NYISO is looking for practical ways to link the wholesale power market it manages with policy goals set by Gov. Andrew Cuomo (D). New York’s official target is 40 percent lower greenhouse gas emissions, relative to 2005, by 2030. Regulators are also implementing a plan to get half of the state’s electricity from renewable energy by 2030.

Under the straw proposal, authored by NYISO and state staff, power generators in the state would have to factor in the carbon price for every ton of CO2 they create. The price, the “social cost of carbon,” would be set by the New York Public Service Commission through its standard rulemaking processes.

Once the PSC came up with that charge, power generators would have to add it to their bids in power auctions. Solar, wind and hydro generators would face no charge. Fossil, biomass and cogeneration resources would be among those having to calculate their emissions signature and multiply it by the carbon price.

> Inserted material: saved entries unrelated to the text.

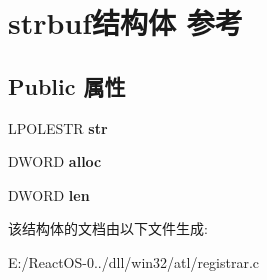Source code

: \hypertarget{structstrbuf}{}\section{strbuf结构体 参考}
\label{structstrbuf}
\subsection*{Public 属性}
\begin{DoxyCompactItemize}
\item 
\mbox{\label{structstrbuf_a3332c4564543d957dd3c0708651fbac5}} 
L\+P\+O\+L\+E\+S\+TR {\bfseries str}
\item 
\mbox{\label{structstrbuf_a868690425779124dab7b19b661398c8b}} 
D\+W\+O\+RD {\bfseries alloc}
\item 
\mbox{\label{structstrbuf_a28070ad4f9545dc033c209df1f079ff4}} 
D\+W\+O\+RD {\bfseries len}
\end{DoxyCompactItemize}


该结构体的文档由以下文件生成\+:\begin{DoxyCompactItemize}
\item 
E\+:/\+React\+O\+S-\/0../dll/win32/atl/registrar.\+c\end{DoxyCompactItemize}

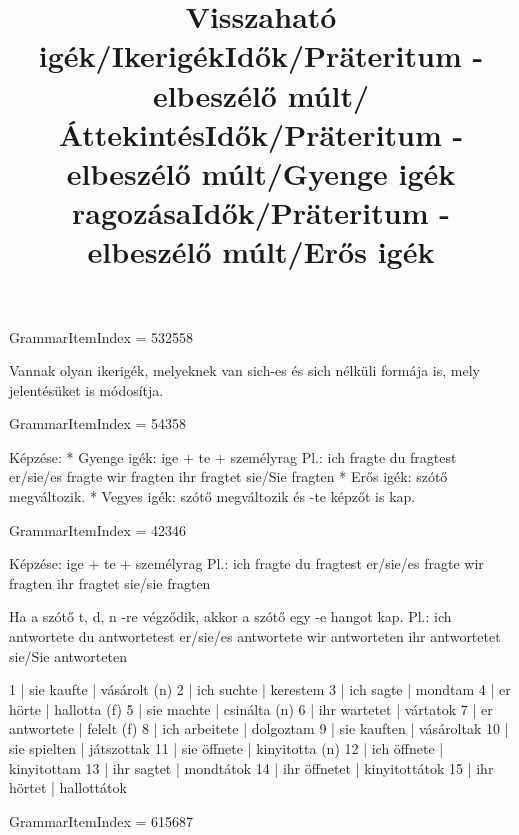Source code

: \title{Visszaható igék/Ikerigék}

GrammarItemIndex = 532558

\begin{desc}
Vannak olyan ikerigék, melyeknek van sich-es és sich nélküli formája is, mely jelentésüket is módosítja.
\end{desc}

\begin{exmp}
\end{exmp}

\title{Idők/Präteritum - elbeszélő múlt/Áttekintés}

GrammarItemIndex = 54358

\begin{desc}
Képzése:
* Gyenge igék: ige + te + személyrag
  Pl.: ich fragte 
       du fragtest 
       er/sie/es fragte 
       wir fragten 
       ihr fragtet 
       sie/Sie fragten
* Erős igék: szótő megváltozik.
* Vegyes igék: szótő megváltozik és -te képzőt is kap.
\end{desc}

\begin{exmp}
\end{exmp}

\title{Idők/Präteritum - elbeszélő múlt/Gyenge igék ragozása}

GrammarItemIndex = 42346

\begin{desc}
Képzése: ige + te + személyrag
Pl.:
ich fragte
du fragtest
er/sie/es fragte
wir fragten
ihr fragtet
sie/sie fragten

Ha a szótő t, d, n -re végződik, akkor a szótő egy -e hangot kap.
Pl.:
ich antwortete
du antwortetest
er/sie/es antwortete
wir antworteten
ihr antwortetet
sie/Sie antworteten
\end{desc}

\begin{exmp}
1 | sie kaufte | vásárolt (n)
2 | ich suchte | kerestem
3 | ich sagte | mondtam
4 | er hörte | hallotta (f)
5 | sie machte | csinálta (n)
6 | ihr wartetet | vártatok
7 | er antwortete | felelt (f)
8 | ich arbeitete | dolgoztam
9 | sie kauften | vásároltak
10 | sie spielten | játszottak
11 | sie öffnete | kinyitotta (n)
12 | ich öffnete | kinyitottam
13 | ihr sagtet | mondtátok
14 | ihr öffnetet | kinyitottátok
15 | ihr hörtet | hallottátok
\end{exmp}

\title{Idők/Präteritum - elbeszélő múlt/Erős igék}

GrammarItemIndex = 615687

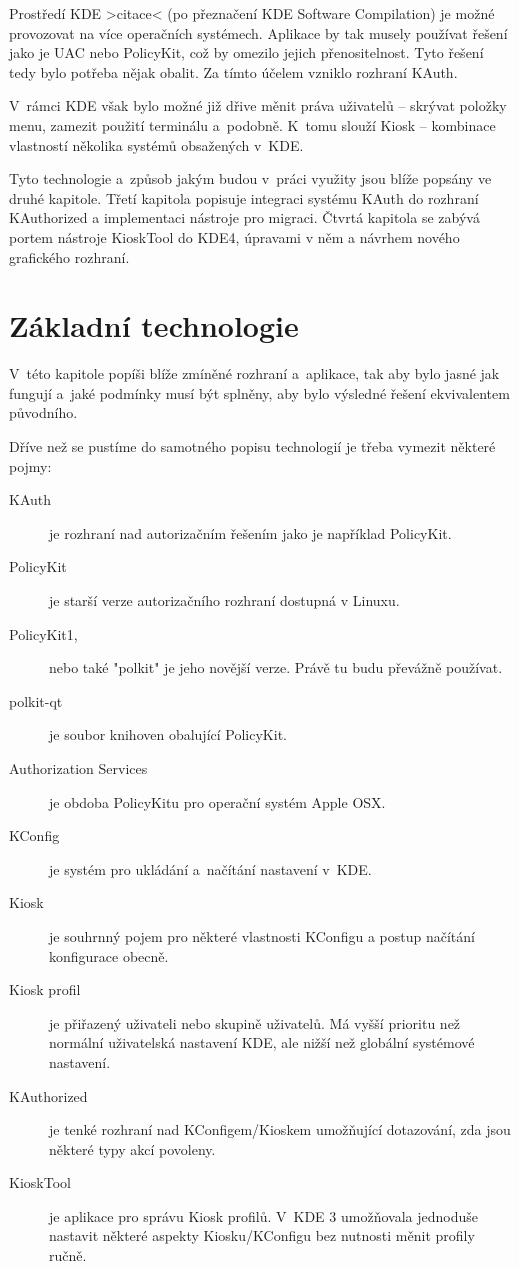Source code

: Prostředí KDE >citace< (po přeznačení KDE Software Compilation) je možné provozovat na více operačních systémech. Aplikace by tak musely používat řešení jako je UAC nebo PolicyKit, což by omezilo jejich přenositelnost. Tyto řešení tedy bylo potřeba nějak obalit. Za tímto účelem vzniklo rozhraní KAuth.

V~rámci KDE však bylo možné již dřive měnit práva uživatelů -- skrývat položky menu, zamezit použití terminálu a~podobně. K~tomu slouží Kiosk -- kombinace vlastností několika systémů obsažených v~KDE.

Tyto technologie a~způsob jakým budou v~práci využity jsou blíže popsány ve druhé kapitole. Třetí kapitola popisuje integraci systému KAuth do rozhraní KAuthorized a implementaci nástroje pro migraci. Čtvrtá kapitola se zabývá portem nástroje KioskTool do KDE4, úpravami v něm a návrhem nového grafického rozhraní.

\chapter{Základní technologie}
V~této kapitole popíši blíže zmíněné rozhraní a~aplikace, tak aby bylo jasné jak fungují a~jaké podmínky musí být splněny, aby bylo výsledné řešení ekvivalentem původního.

Dříve než se pustíme do samotného popisu technologií je třeba vymezit některé pojmy:
\begin{description}
\item[KAuth] je rozhraní nad autorizačním řešením jako je například PolicyKit.
\item[PolicyKit] je starší verze autorizačního rozhraní dostupná v Linuxu.
\item[PolicyKit1,] nebo také "polkit" je jeho novější verze. Právě tu budu převážně používat.
\item[polkit-qt] je soubor knihoven obalující PolicyKit.
\item[Authorization Services] je obdoba PolicyKitu pro operační systém Apple OSX.
\item[KConfig] je systém pro ukládání a~načítání nastavení v~KDE.
\item[Kiosk] je souhrnný pojem pro některé vlastnosti KConfigu a postup načítání konfigurace obecně.
\item[Kiosk profil] je přiřazený uživateli nebo skupině uživatelů. Má vyšší prioritu než normální uživatelská nastavení KDE, ale nižší než globální systémové nastavení.
\item[KAuthorized] je tenké rozhraní nad KConfigem/Kioskem umožňující dotazování, zda jsou některé typy akcí povoleny.
\item[KioskTool] je aplikace pro správu Kiosk profilů. V~KDE 3 umožňovala jednoduše nastavit některé aspekty Kiosku/KConfigu bez nutnosti měnit profily ručně.
\end{description}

Generators that are subject to RGGI could deduct the carbon price they’re supposed to pay in that system. Generators that aren’t under RGGI would face the full price as set by the New York PSC.

The idea is to recruit the market’s invisible hand to reward low-carbon generation — ideally without stiffing ratepayers or causing other regions to burn more fossil fuel.

“Low-emitting New York resources, including efficient fossil units, renewables, hydropower, and nuclear generators, would benefit from higher net revenues,” the straw proposal said.

While the specifics will need to be hammered out in the NYISO-led process, some in the power industry are broadly supportive so far. They include Gavin Donohue, president and CEO of the Independent Power Producers of New York Inc., whose board includes representatives from Calpine Corp. and NRG Energy Inc.

“IPPNY believes pricing carbon in the marketplace is paramount to addressing the price-suppressive impacts of public policies while achieving cost-effective emissions reductions,” he said in a statement. “It is encouraging to see the release of the Straw Proposal and to see the state remains supportive of the process.”

The proposal also includes measures to keep the state from simply buying more carbon-intensive power from other grids.

For the purposes of electricity trade with other grids, the document said, NYISO would add a carbon charge for power that it imports from other regions, but subtract the carbon charge if the power is being exported to other regions. The goal would be to maintain the basic competitive dynamics between in-state and out-of-state generators that exist today.